Esta integração não é um luxo académico; é uma necessidade prática. Um CEO que decide investir em inteligência artificial sem compreender os seus impactos organizacionais e éticos corre riscos sérios. Um gestor que define uma estratégia de sustentabilidade sem perceber de tecnologia ou cadeias de valor globais está condenado à irrelevância. E um economista que ignora limites ambientais ou dinâmicas sociais oferece análises cada vez menos úteis.
É neste contexto que, no próximo dia 27 de janeiro, lançaremos o Centre for Impact in Global Management (CIGMA) na Católica Porto Business School. O centro nasce precisamente da convicção de que a qualidade da gestão — sobretudo ao mais alto nível — será um dos principais fatores críticos para o futuro das organizações e da economia.

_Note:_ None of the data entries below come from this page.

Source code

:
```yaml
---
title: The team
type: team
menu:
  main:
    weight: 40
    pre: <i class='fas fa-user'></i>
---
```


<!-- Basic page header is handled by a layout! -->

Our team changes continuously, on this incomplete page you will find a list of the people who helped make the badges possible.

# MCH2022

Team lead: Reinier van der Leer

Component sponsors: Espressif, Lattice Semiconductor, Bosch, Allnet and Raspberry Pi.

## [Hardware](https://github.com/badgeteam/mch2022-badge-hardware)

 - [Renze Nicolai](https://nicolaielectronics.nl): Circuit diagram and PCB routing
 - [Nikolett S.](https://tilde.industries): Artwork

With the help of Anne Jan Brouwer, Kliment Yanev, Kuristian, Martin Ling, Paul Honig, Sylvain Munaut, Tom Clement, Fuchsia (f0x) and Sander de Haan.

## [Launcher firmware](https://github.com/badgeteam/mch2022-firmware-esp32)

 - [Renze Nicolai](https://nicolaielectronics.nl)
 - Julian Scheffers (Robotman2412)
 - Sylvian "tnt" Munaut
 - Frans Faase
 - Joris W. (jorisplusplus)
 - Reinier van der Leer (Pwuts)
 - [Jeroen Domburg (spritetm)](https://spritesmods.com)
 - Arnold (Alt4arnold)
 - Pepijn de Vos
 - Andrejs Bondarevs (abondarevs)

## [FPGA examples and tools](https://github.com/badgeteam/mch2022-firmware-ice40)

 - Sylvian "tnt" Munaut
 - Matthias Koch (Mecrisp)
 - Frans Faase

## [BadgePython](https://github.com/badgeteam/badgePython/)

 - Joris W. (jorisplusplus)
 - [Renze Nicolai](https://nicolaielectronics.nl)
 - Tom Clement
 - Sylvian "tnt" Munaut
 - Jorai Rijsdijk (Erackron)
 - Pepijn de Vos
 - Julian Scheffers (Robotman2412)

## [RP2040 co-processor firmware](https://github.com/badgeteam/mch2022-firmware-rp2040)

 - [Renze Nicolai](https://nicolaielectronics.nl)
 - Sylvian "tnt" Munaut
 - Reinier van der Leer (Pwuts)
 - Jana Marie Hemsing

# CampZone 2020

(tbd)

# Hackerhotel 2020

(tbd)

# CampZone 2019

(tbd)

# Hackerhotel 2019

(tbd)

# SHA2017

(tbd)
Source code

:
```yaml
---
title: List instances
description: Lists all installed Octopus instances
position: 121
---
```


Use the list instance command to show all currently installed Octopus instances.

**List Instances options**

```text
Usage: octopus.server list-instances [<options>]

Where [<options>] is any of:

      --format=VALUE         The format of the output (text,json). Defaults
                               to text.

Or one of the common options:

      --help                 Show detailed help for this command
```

O CIGMA não é mais um centro temático. É um hub de gestão geral, orientado para líderes que carregam responsabilidade global sobre as suas organizações: CEO, administradores, conselhos de administração, empresários familiares e líderes de empresas de média dimensão com ambição internacional. O seu foco está na integração entre governação, estratégia, finanças, liderança, sustentabilidade, inovação e tecnologia.
Mais importante ainda, o CIGMA assume explicitamente uma lógica de ponte: entre investigação académica e prática empresarial; entre reflexão e ação; entre conhecimento técnico e julgamento humano. Porque formar gestores para o futuro não é apenas transmitir ferramentas, mas desenvolver critérios, capacidade de síntese e sentido de responsabilidade de longo prazo.

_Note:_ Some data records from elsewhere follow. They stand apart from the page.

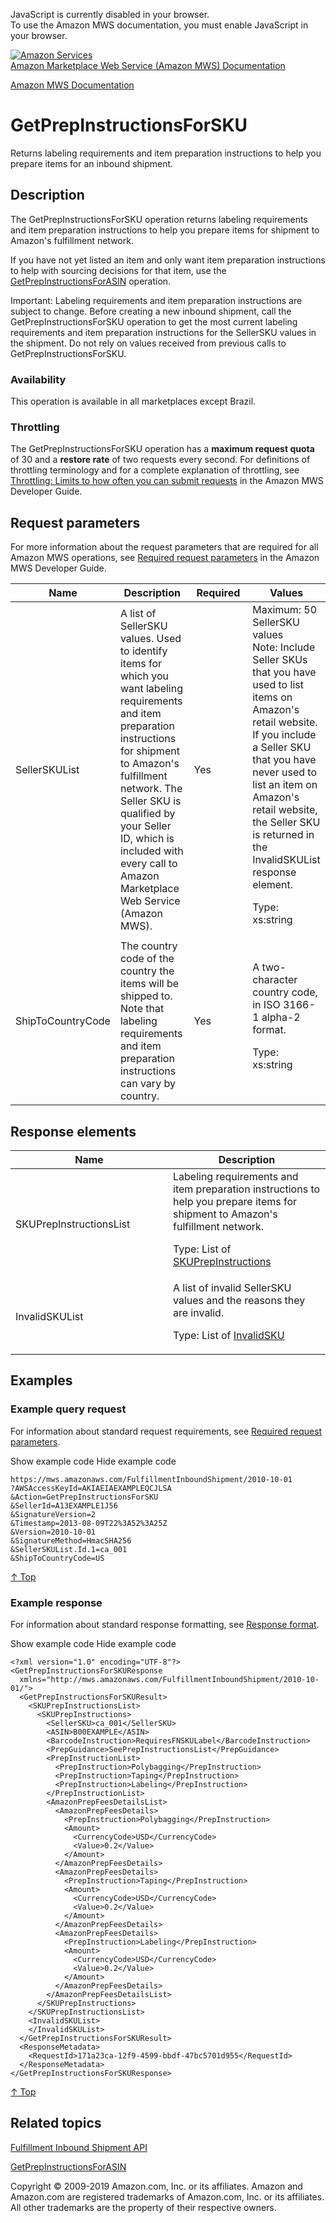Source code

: <div id="MWSDX_noscript">

JavaScript is currently disabled in your browser.  
To use the Amazon MWS documentation, you must enable JavaScript in your
browser.

</div>

<div id="MWSDX_divtop">

[![Amazon
Services](https://images-na.ssl-images-amazon.com/images/G/08/mwsportal/fr_FR/amazonservices.gif
"Amazon Services")](http://services.amazon.fr)  
<span id="MWSDX_titlebar">[Amazon Marketplace Web Service (Amazon MWS)
Documentation](https://developer.amazonservices.fr/gp/mws/docs.html)</span>

</div>

<div id="MWSDX_divbottom">

<div id="MWSDX_divleft">

<div id="MWSDX_toc">

</div>

</div>

<div id="MWSDX_divright">

<div id="MWSDX_content">

<span id="MWSDX_breadcrumbs">[Amazon MWS
Documentation](https://developer.amazonservices.fr/gp/mws/docs.html)</span>

<div id="FBAInbound_GetPrepInstructionsForSKU" class="nested0">

# GetPrepInstructionsForSKU

<span class="ph">Returns labeling requirements and item preparation
instructions to help you prepare items for an inbound shipment.</span>

<div id="Description" class="topic concept nested1">

## Description

<div class="body conbody">

<div class="section">

The <span class="keyword apiname">GetPrepInstructionsForSKU</span>
operation returns labeling requirements and item preparation
instructions to help you prepare items for shipment to
<span class="ph">Amazon's fulfillment network</span>.

If you have not yet listed an item and only want item preparation
instructions to help with sourcing decisions for that item, use the
[<span class="keyword apiname">GetPrepInstructionsForASIN</span>](FBAInbound_GetPrepInstructionsForASIN.md "Returns item preparation instructions to help with item sourcing decisions.")
operation.

<div class="note important">

<span class="importanttitle">Important:</span> Labeling requirements and
item preparation instructions are subject to change. Before creating a
new inbound shipment, call the
<span class="keyword apiname">GetPrepInstructionsForSKU</span> operation
to get the most current labeling requirements and item preparation
instructions for the <span class="keyword parmname">SellerSKU</span>
values in the shipment. Do not rely on values received from previous
calls to <span class="keyword apiname">GetPrepInstructionsForSKU</span>.

</div>

</div>

<div class="section">

### Availability

This operation is available in all marketplaces except Brazil.

</div>

<div class="section">

### Throttling

The <span class="keyword apiname">GetPrepInstructionsForSKU</span>
operation has a **maximum request quota** of 30 and a **restore rate**
of two requests every second. <span class="ph">For definitions of
throttling terminology and for a complete explanation of throttling, see
[Throttling: Limits to how often you can submit
requests](../dev_guide/DG_Throttling.md) in the
<span class="ph">Amazon MWS Developer Guide</span>.</span>

</div>

</div>

</div>

<div id="RequestParameters" class="topic reference nested1">

## Request parameters

<div class="body refbody">

<div class="section">

<span class="ph">For more information about the request parameters that
are required for all <span class="ph">Amazon MWS</span> operations, see
[Required request
parameters](../dev_guide/DG_RequiredRequestParameters.md) in the
<span class="ph">Amazon MWS Developer Guide</span>.</span>

</div>

<div class="tablenoborder">

<table id="RequestParameters__RequestParametersTable" class="table" data-cellpadding="4" data-cellspacing="0" data-summary="" data-frame="border" data-border="1" data-rules="all">
<colgroup>
<col style="width: 25%" />
<col style="width: 25%" />
<col style="width: 25%" />
<col style="width: 25%" />
</colgroup>
<thead>
<tr class="header">
<th>Name</th>
<th>Description</th>
<th>Required</th>
<th>Values</th>
</tr>
</thead>
<tbody>
<tr class="odd">
<td><span class="keyword parmname">SellerSKUList</span></td>
<td>A list of <span class="keyword parmname">SellerSKU</span> values. Used to identify items for which you want labeling requirements and item preparation instructions for shipment to <span class="ph">Amazon's fulfillment network</span>. The Seller SKU is qualified by your Seller ID, which is included with every call to <span class="ph">Amazon Marketplace Web Service (Amazon MWS)</span>.</td>
<td>Yes</td>
<td>Maximum: 50 <span class="keyword parmname">SellerSKU</span> values
<div class="note note">
<span class="notetitle">Note:</span> Include Seller SKUs that you have used to list items on Amazon's retail website. If you include a Seller SKU that you have never used to list an item on Amazon's retail website, the Seller SKU is returned in the <span class="keyword parmname">InvalidSKUList</span> response element.
</div>
<p><span class="ph">Type: xs:string</span></p></td>
</tr>
<tr class="even">
<td><span class="keyword parmname">ShipToCountryCode</span></td>
<td>The country code of the country the items will be shipped to. Note that labeling requirements and item preparation instructions can vary by country.</td>
<td>Yes</td>
<td><span class="ph">A two-character country code, in ISO 3166-1 alpha-2 format.</span>
<p><span class="ph">Type: xs:string</span></p></td>
</tr>
</tbody>
</table>

</div>

</div>

</div>

<div id="ResponseElements" class="topic reference nested1">

## Response elements

<div class="body refbody">

<div class="tablenoborder">

<table id="ResponseElements__ResponseElementsTable" class="table" data-cellpadding="4" data-cellspacing="0" data-summary="" data-frame="border" data-border="1" data-rules="all">
<colgroup>
<col style="width: 50%" />
<col style="width: 50%" />
</colgroup>
<thead>
<tr class="header">
<th>Name</th>
<th>Description</th>
</tr>
</thead>
<tbody>
<tr class="odd">
<td><span class="keyword parmname">SKUPrepInstructionsList</span></td>
<td><span class="ph">Labeling requirements and item preparation instructions to help you prepare items for shipment to <span class="ph">Amazon's fulfillment network</span>.</span>
<p>Type: List of <a href="FBAInbound_Datatypes.md#SKUPrepInstructions" class="xref" title="Labeling requirements and item preparation instructions to help you prepare items for shipment to Amazon&#39;s fulfillment network.">SKUPrepInstructions</a></p></td>
</tr>
<tr class="even">
<td><span class="keyword parmname">InvalidSKUList</span></td>
<td>A list of invalid <span class="keyword parmname">SellerSKU</span> values and the reasons they are invalid.
<p>Type: List of <a href="FBAInbound_Datatypes.md#InvalidSKU" class="xref" title="An invalid Seller SKU and the reason it is invalid.">InvalidSKU</a></p></td>
</tr>
</tbody>
</table>

</div>

</div>

</div>

<div id="Examples" class="topic reference nested1">

## Examples

<div class="body refbody">

<div class="section">

### Example query request

<span class="ph">For information about standard request requirements,
see [Required request
parameters](../dev_guide/DG_RequiredRequestParameters.md).</span>

<span class="ph expander"> <span class="keyword parmname xshow">Show
example code</span> <span class="keyword parmname xhide">Hide example
code</span> </span>

<div class="sectiondiv content">

``` pre codeblock
https://mws.amazonaws.com/FulfillmentInboundShipment/2010-10-01
?AWSAccessKeyId=AKIAEIAEXAMPLEQCJLSA
&Action=GetPrepInstructionsForSKU
&SellerId=A13EXAMPLE1J56
&SignatureVersion=2
&Timestamp=2013-08-09T22%3A52%3A25Z
&Version=2010-10-01
&SignatureMethod=HmacSHA256
&SellerSKUList.Id.1=ca_001
&ShipToCountryCode=US
```

[↑ Top](#Examples)

</div>

</div>

<div class="section">

### Example response

<span class="ph">For information about standard response formatting, see
[Response format](../dev_guide/DG_ResponseFormat.md).</span>

<span class="ph expander"> <span class="keyword parmname xshow">Show
example code</span> <span class="keyword parmname xhide">Hide example
code</span> </span>

<div class="sectiondiv content">

``` pre codeblock
<?xml version="1.0" encoding="UTF-8"?>
<GetPrepInstructionsForSKUResponse 
  xmlns="http://mws.amazonaws.com/FulfillmentInboundShipment/2010-10-01/">
  <GetPrepInstructionsForSKUResult>
    <SKUPrepInstructionsList>
      <SKUPrepInstructions>
        <SellerSKU>ca_001</SellerSKU>
        <ASIN>B00EXAMPLE</ASIN>
        <BarcodeInstruction>RequiresFNSKULabel</BarcodeInstruction>
        <PrepGuidance>SeePrepInstructionsList</PrepGuidance>
        <PrepInstructionList>
          <PrepInstruction>Polybagging</PrepInstruction>
          <PrepInstruction>Taping</PrepInstruction>
          <PrepInstruction>Labeling</PrepInstruction>
        </PrepInstructionList>
        <AmazonPrepFeesDetailsList>
          <AmazonPrepFeesDetails>
            <PrepInstruction>Polybagging</PrepInstruction>
            <Amount>
              <CurrencyCode>USD</CurrencyCode>
              <Value>0.2</Value>
            </Amount>
          </AmazonPrepFeesDetails>
          <AmazonPrepFeesDetails>
            <PrepInstruction>Taping</PrepInstruction>
            <Amount>
              <CurrencyCode>USD</CurrencyCode>
              <Value>0.2</Value>
            </Amount>
          </AmazonPrepFeesDetails>
          <AmazonPrepFeesDetails>
            <PrepInstruction>Labeling</PrepInstruction>
            <Amount>
              <CurrencyCode>USD</CurrencyCode>
              <Value>0.2</Value>
            </Amount>
          </AmazonPrepFeesDetails>          
        </AmazonPrepFeesDetailsList>        
      </SKUPrepInstructions>
    </SKUPrepInstructionsList>
    <InvalidSKUList>
    </InvalidSKUList>
  </GetPrepInstructionsForSKUResult>
  <ResponseMetadata>
    <RequestId>171a23ca-12f9-4599-bbdf-47bc5701d955</RequestId>
  </ResponseMetadata>
</GetPrepInstructionsForSKUResponse>
```

[↑ Top](#Examples)

</div>

</div>

</div>

</div>

<div id="RelatedTopics" class="topic nested1">

## Related topics

<div class="body">

[Fulfillment Inbound Shipment
API](../fba_inbound/FBAInbound_Overview.md)

[GetPrepInstructionsForASIN](FBAInbound_GetPrepInstructionsForASIN.md "Returns item preparation instructions to help with item sourcing decisions.")

</div>

</div>

</div>

<div id="MWSDX_footer">

Copyright © 2009-2019 Amazon.com, Inc. or its affiliates. Amazon and
Amazon.com are registered trademarks of Amazon.com, Inc. or its
affiliates. All other trademarks are the property of their respective
owners.

</div>

</div>

</div>

<div style="clear: both;">

</div>

</div>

Num mundo em que sete dos nove limites planetários já foram ultrapassados, como sublinha o WEF, a gestão deixa de ser apenas um exercício de eficiência económica. Passa a ser, inevitavelmente, um exercício de responsabilidade sistémica. E isto exige uma formação que vá além da técnica.
As escolas de negócios que não fizerem esta transição arriscam-se a formar líderes excelentes para um mundo que já não existe. As que conseguirem integrar gestão, tecnologia e humanidades estarão a preparar decisores capazes de navegar a complexidade e de criar valor sustentável num contexto profundamente incerto. No fundo, a questão já não é se precisamos de gestores mais completos. A questão é se estamos dispostos a repensar seriamente como os formamos!